> _WHAT THE EXERCISE ASKS_: The full listing, minus its pictures, should be printed again exactly as it stands.

> _DATASET CONTENT_:
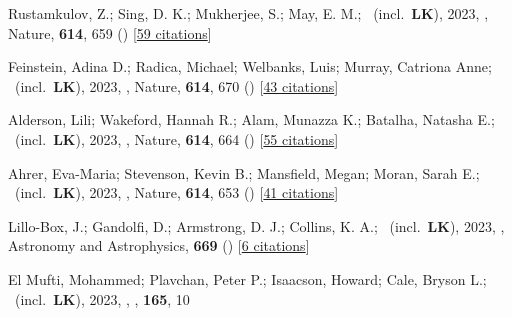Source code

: \item[{\color{numcolor}\scriptsize83}] Rustamkulov, Z.; Sing, D. K.; Mukherjee, S.; May, E. M.; \etal\ (incl.\ \textbf{LK}), 2023, , Nature, \textbf{614}, 659 () [\href{https://ui.adsabs.harvard.edu/abs/2023Natur.614..659R}{59 citations}]

\item[{\color{numcolor}\scriptsize82}] Feinstein, Adina D.; Radica, Michael; Welbanks, Luis; Murray, Catriona Anne; \etal\ (incl.\ \textbf{LK}), 2023, , Nature, \textbf{614}, 670 () [\href{https://ui.adsabs.harvard.edu/abs/2023Natur.614..670F}{43 citations}]

\item[{\color{numcolor}\scriptsize81}] Alderson, Lili; Wakeford, Hannah R.; Alam, Munazza K.; Batalha, Natasha E.; \etal\ (incl.\ \textbf{LK}), 2023, , Nature, \textbf{614}, 664 () [\href{https://ui.adsabs.harvard.edu/abs/2023Natur.614..664A}{55 citations}]

\item[{\color{numcolor}\scriptsize80}] Ahrer, Eva-Maria; Stevenson, Kevin B.; Mansfield, Megan; Moran, Sarah E.; \etal\ (incl.\ \textbf{LK}), 2023, , Nature, \textbf{614}, 653 () [\href{https://ui.adsabs.harvard.edu/abs/2023Natur.614..653A}{41 citations}]

\item[{\color{numcolor}\scriptsize79}] Lillo-Box, J.; Gandolfi, D.; Armstrong, D. J.; Collins, K. A.; \etal\ (incl.\ \textbf{LK}), 2023, , Astronomy and Astrophysics, \textbf{669} () [\href{https://ui.adsabs.harvard.edu/abs/2023A&A...669A.109L}{6 citations}]

\item[{\color{numcolor}\scriptsize78}] El Mufti, Mohammed; Plavchan, Peter P.; Isaacson, Howard; Cale, Bryson L.; \etal\ (incl.\ \textbf{LK}), 2023, , \aj, \textbf{165}, 10

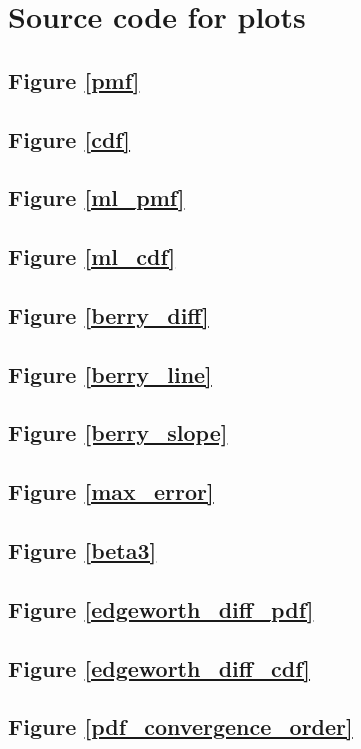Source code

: \chapter{Source code for plots}

\newcommand*{\src}[1]{\section{Figure \ref{#1}}

}

\src{pmf}
\src{cdf}
\src{ml_pmf}
\src{ml_cdf}
\src{berry_diff}
\src{berry_line}
\src{berry_slope}
\src{max_error}
\src{beta3}
\src{edgeworth_diff_pdf}
\src{edgeworth_diff_cdf}
\src{pdf_convergence_order}
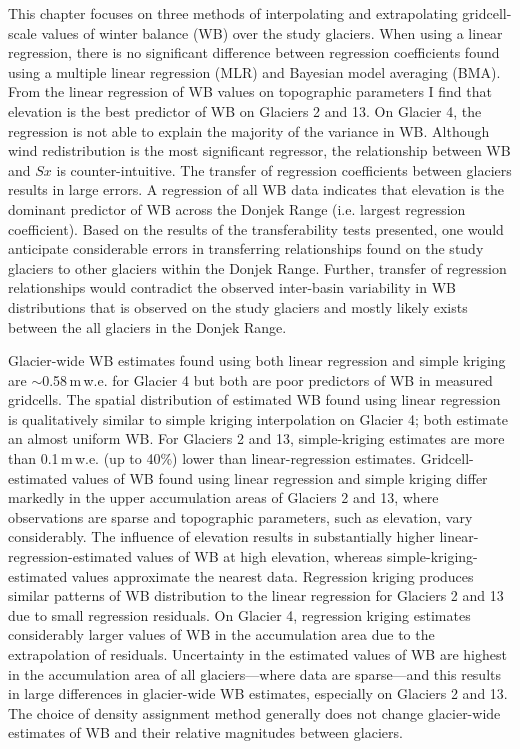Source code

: \documentclass{sfuthesis}
\begin{document}
{This chapter focuses on three methods of interpolating and extrapolating gridcell-scale values of winter balance (WB) over the study glaciers. When using a linear regression, there is no significant difference between regression coefficients found using a multiple linear regression (MLR) and Bayesian model averaging (BMA). From the linear regression of WB values on topographic parameters I find that elevation is the best predictor of WB on Glaciers 2 and 13. On Glacier 4, the regression is not able to explain the majority of the variance in WB. Although wind redistribution is the most significant regressor, the relationship between WB and $Sx$ is counter-intuitive. The transfer of regression coefficients between glaciers results in large errors. A regression of all WB data indicates that elevation is the dominant predictor of WB across the Donjek Range (i.e. largest regression coefficient). Based on the results of the transferability tests presented, one would anticipate considerable errors in transferring relationships found on the study glaciers to other glaciers within the Donjek Range. Further, transfer of regression relationships would contradict the observed inter-basin variability in WB distributions that is observed on the study glaciers and mostly likely exists between the all glaciers in the Donjek Range. 

Glacier-wide WB estimates found using both linear regression and simple kriging are $\sim$0.58\,m\,w.e. for Glacier 4 but both are poor predictors of WB in measured gridcells. The spatial distribution of estimated WB found using linear regression is qualitatively similar to simple kriging interpolation on Glacier 4; both estimate an almost uniform WB. For Glaciers 2 and 13, simple-kriging estimates are more than 0.1\,m\,w.e. (up to 40\%) lower than linear-regression estimates. Gridcell-estimated values of WB found using linear regression and simple kriging differ markedly in the upper accumulation areas of Glaciers 2 and 13, where observations are sparse and topographic parameters, such as elevation, vary considerably. The influence of elevation results in substantially higher linear-regression-estimated values of WB at high elevation, whereas simple-kriging-estimated values approximate the nearest data. Regression kriging produces similar patterns of WB distribution to the linear regression for Glaciers 2 and 13 due to small regression residuals. On Glacier 4, regression kriging estimates considerably larger values of WB in the accumulation area due to the extrapolation of residuals. Uncertainty in the estimated values of WB are highest in the accumulation area of all glaciers---where data are sparse---and this results in large differences in glacier-wide WB estimates, especially on Glaciers 2 and 13. The choice of density assignment method generally does not change glacier-wide estimates of WB and their relative magnitudes between glaciers.

}
\end{document}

> _ANSWER FOR THIS EXERCISE_:
Source code

: \item[{\color{numcolor}\scriptsize83}] Rustamkulov, Z.; Sing, D. K.; Mukherjee, S.; May, E. M.; \etal\ (incl.\ \textbf{LK}), 2023, , Nature, \textbf{614}, 659 () [\href{https://ui.adsabs.harvard.edu/abs/2023Natur.614..659R}{59 citations}]

\item[{\color{numcolor}\scriptsize82}] Feinstein, Adina D.; Radica, Michael; Welbanks, Luis; Murray, Catriona Anne; \etal\ (incl.\ \textbf{LK}), 2023, , Nature, \textbf{614}, 670 () [\href{https://ui.adsabs.harvard.edu/abs/2023Natur.614..670F}{43 citations}]

\item[{\color{numcolor}\scriptsize81}] Alderson, Lili; Wakeford, Hannah R.; Alam, Munazza K.; Batalha, Natasha E.; \etal\ (incl.\ \textbf{LK}), 2023, , Nature, \textbf{614}, 664 () [\href{https://ui.adsabs.harvard.edu/abs/2023Natur.614..664A}{55 citations}]

\item[{\color{numcolor}\scriptsize80}] Ahrer, Eva-Maria; Stevenson, Kevin B.; Mansfield, Megan; Moran, Sarah E.; \etal\ (incl.\ \textbf{LK}), 2023, , Nature, \textbf{614}, 653 () [\href{https://ui.adsabs.harvard.edu/abs/2023Natur.614..653A}{41 citations}]

\item[{\color{numcolor}\scriptsize79}] Lillo-Box, J.; Gandolfi, D.; Armstrong, D. J.; Collins, K. A.; \etal\ (incl.\ \textbf{LK}), 2023, , Astronomy and Astrophysics, \textbf{669} () [\href{https://ui.adsabs.harvard.edu/abs/2023A&A...669A.109L}{6 citations}]

\item[{\color{numcolor}\scriptsize78}] El Mufti, Mohammed; Plavchan, Peter P.; Isaacson, Howard; Cale, Bryson L.; \etal\ (incl.\ \textbf{LK}), 2023, , \aj, \textbf{165}, 10

Source code

: \chapter{Source code for plots}

\newcommand*{\src}[1]{\section{Figure \ref{#1}}

}

\src{pmf}
\src{cdf}
\src{ml_pmf}
\src{ml_cdf}
\src{berry_diff}
\src{berry_line}
\src{berry_slope}
\src{max_error}
\src{beta3}
\src{edgeworth_diff_pdf}
\src{edgeworth_diff_cdf}
\src{pdf_convergence_order}
Source code

: \documentclass{sfuthesis}
\begin{document}
{This chapter focuses on three methods of interpolating and extrapolating gridcell-scale values of winter balance (WB) over the study glaciers. When using a linear regression, there is no significant difference between regression coefficients found using a multiple linear regression (MLR) and Bayesian model averaging (BMA). From the linear regression of WB values on topographic parameters I find that elevation is the best predictor of WB on Glaciers 2 and 13. On Glacier 4, the regression is not able to explain the majority of the variance in WB. Although wind redistribution is the most significant regressor, the relationship between WB and $Sx$ is counter-intuitive. The transfer of regression coefficients between glaciers results in large errors. A regression of all WB data indicates that elevation is the dominant predictor of WB across the Donjek Range (i.e. largest regression coefficient). Based on the results of the transferability tests presented, one would anticipate considerable errors in transferring relationships found on the study glaciers to other glaciers within the Donjek Range. Further, transfer of regression relationships would contradict the observed inter-basin variability in WB distributions that is observed on the study glaciers and mostly likely exists between the all glaciers in the Donjek Range. 

Glacier-wide WB estimates found using both linear regression and simple kriging are $\sim$0.58\,m\,w.e. for Glacier 4 but both are poor predictors of WB in measured gridcells. The spatial distribution of estimated WB found using linear regression is qualitatively similar to simple kriging interpolation on Glacier 4; both estimate an almost uniform WB. For Glaciers 2 and 13, simple-kriging estimates are more than 0.1\,m\,w.e. (up to 40\%) lower than linear-regression estimates. Gridcell-estimated values of WB found using linear regression and simple kriging differ markedly in the upper accumulation areas of Glaciers 2 and 13, where observations are sparse and topographic parameters, such as elevation, vary considerably. The influence of elevation results in substantially higher linear-regression-estimated values of WB at high elevation, whereas simple-kriging-estimated values approximate the nearest data. Regression kriging produces similar patterns of WB distribution to the linear regression for Glaciers 2 and 13 due to small regression residuals. On Glacier 4, regression kriging estimates considerably larger values of WB in the accumulation area due to the extrapolation of residuals. Uncertainty in the estimated values of WB are highest in the accumulation area of all glaciers---where data are sparse---and this results in large differences in glacier-wide WB estimates, especially on Glaciers 2 and 13. The choice of density assignment method generally does not change glacier-wide estimates of WB and their relative magnitudes between glaciers.

}
\end{document}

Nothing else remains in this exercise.